> Listed records
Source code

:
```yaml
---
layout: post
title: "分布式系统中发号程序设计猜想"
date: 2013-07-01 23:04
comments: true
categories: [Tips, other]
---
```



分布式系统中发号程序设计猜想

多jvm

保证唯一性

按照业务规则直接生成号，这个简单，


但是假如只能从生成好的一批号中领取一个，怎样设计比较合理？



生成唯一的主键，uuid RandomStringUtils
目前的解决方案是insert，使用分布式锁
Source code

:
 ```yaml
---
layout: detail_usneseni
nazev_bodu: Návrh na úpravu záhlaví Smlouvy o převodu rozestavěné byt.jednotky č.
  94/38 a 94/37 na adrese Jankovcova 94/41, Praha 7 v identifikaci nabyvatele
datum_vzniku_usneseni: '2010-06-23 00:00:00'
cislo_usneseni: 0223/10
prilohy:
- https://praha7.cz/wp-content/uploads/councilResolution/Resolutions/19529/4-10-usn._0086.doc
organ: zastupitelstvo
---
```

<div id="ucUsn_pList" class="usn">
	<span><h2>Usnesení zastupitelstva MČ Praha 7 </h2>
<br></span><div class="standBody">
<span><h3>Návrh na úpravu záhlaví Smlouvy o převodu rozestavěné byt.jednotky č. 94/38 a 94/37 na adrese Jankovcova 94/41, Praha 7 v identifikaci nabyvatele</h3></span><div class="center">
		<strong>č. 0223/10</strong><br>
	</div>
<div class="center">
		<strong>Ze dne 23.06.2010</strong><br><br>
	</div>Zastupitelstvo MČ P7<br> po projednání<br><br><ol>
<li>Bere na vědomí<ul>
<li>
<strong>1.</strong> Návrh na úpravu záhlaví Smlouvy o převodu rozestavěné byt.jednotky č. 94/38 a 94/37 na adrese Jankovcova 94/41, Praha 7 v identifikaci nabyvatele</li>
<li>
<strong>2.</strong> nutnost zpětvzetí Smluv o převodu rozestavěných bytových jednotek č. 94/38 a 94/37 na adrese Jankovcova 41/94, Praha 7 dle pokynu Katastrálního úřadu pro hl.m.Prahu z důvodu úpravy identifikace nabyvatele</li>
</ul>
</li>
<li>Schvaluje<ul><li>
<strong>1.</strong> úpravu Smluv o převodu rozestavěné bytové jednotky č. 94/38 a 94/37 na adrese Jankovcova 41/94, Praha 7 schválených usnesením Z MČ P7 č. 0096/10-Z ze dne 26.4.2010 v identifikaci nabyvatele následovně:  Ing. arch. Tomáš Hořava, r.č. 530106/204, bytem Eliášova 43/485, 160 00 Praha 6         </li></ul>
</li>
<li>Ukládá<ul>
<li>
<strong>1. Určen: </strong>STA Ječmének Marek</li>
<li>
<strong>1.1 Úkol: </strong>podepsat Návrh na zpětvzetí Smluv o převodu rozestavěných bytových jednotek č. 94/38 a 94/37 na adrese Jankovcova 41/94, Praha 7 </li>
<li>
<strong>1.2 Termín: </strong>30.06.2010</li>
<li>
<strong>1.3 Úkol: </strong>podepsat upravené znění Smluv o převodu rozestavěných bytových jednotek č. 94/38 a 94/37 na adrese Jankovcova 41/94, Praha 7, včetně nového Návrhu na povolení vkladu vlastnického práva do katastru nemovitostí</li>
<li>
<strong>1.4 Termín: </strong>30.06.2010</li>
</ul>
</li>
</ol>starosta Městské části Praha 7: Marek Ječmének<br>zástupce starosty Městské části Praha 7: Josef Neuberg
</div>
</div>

> Task instructions
Retype the whole listing, matching it exactly.

> Task solution
Source code

:
```yaml
---
layout: post
title: "分布式系统中发号程序设计猜想"
date: 2013-07-01 23:04
comments: true
categories: [Tips, other]
---
```



分布式系统中发号程序设计猜想

多jvm

保证唯一性

按照业务规则直接生成号，这个简单，


但是假如只能从生成好的一批号中领取一个，怎样设计比较合理？



生成唯一的主键，uuid RandomStringUtils
目前的解决方案是insert，使用分布式锁
Source code

:
 ```yaml
---
layout: detail_usneseni
nazev_bodu: Návrh na úpravu záhlaví Smlouvy o převodu rozestavěné byt.jednotky č.
  94/38 a 94/37 na adrese Jankovcova 94/41, Praha 7 v identifikaci nabyvatele
datum_vzniku_usneseni: '2010-06-23 00:00:00'
cislo_usneseni: 0223/10
prilohy:
- https://praha7.cz/wp-content/uploads/councilResolution/Resolutions/19529/4-10-usn._0086.doc
organ: zastupitelstvo
---
```

<div id="ucUsn_pList" class="usn">
	<span><h2>Usnesení zastupitelstva MČ Praha 7 </h2>
<br></span><div class="standBody">
<span><h3>Návrh na úpravu záhlaví Smlouvy o převodu rozestavěné byt.jednotky č. 94/38 a 94/37 na adrese Jankovcova 94/41, Praha 7 v identifikaci nabyvatele</h3></span><div class="center">
		<strong>č. 0223/10</strong><br>
	</div>
<div class="center">
		<strong>Ze dne 23.06.2010</strong><br><br>
	</div>Zastupitelstvo MČ P7<br> po projednání<br><br><ol>
<li>Bere na vědomí<ul>
<li>
<strong>1.</strong> Návrh na úpravu záhlaví Smlouvy o převodu rozestavěné byt.jednotky č. 94/38 a 94/37 na adrese Jankovcova 94/41, Praha 7 v identifikaci nabyvatele</li>
<li>
<strong>2.</strong> nutnost zpětvzetí Smluv o převodu rozestavěných bytových jednotek č. 94/38 a 94/37 na adrese Jankovcova 41/94, Praha 7 dle pokynu Katastrálního úřadu pro hl.m.Prahu z důvodu úpravy identifikace nabyvatele</li>
</ul>
</li>
<li>Schvaluje<ul><li>
<strong>1.</strong> úpravu Smluv o převodu rozestavěné bytové jednotky č. 94/38 a 94/37 na adrese Jankovcova 41/94, Praha 7 schválených usnesením Z MČ P7 č. 0096/10-Z ze dne 26.4.2010 v identifikaci nabyvatele následovně:  Ing. arch. Tomáš Hořava, r.č. 530106/204, bytem Eliášova 43/485, 160 00 Praha 6         </li></ul>
</li>
<li>Ukládá<ul>
<li>
<strong>1. Určen: </strong>STA Ječmének Marek</li>
<li>
<strong>1.1 Úkol: </strong>podepsat Návrh na zpětvzetí Smluv o převodu rozestavěných bytových jednotek č. 94/38 a 94/37 na adrese Jankovcova 41/94, Praha 7 </li>
<li>
<strong>1.2 Termín: </strong>30.06.2010</li>
<li>
<strong>1.3 Úkol: </strong>podepsat upravené znění Smluv o převodu rozestavěných bytových jednotek č. 94/38 a 94/37 na adrese Jankovcova 41/94, Praha 7, včetně nového Návrhu na povolení vkladu vlastnického práva do katastru nemovitostí</li>
<li>
<strong>1.4 Termín: </strong>30.06.2010</li>
</ul>
</li>
</ol>starosta Městské části Praha 7: Marek Ječmének<br>zástupce starosty Městské části Praha 7: Josef Neuberg
</div>
</div>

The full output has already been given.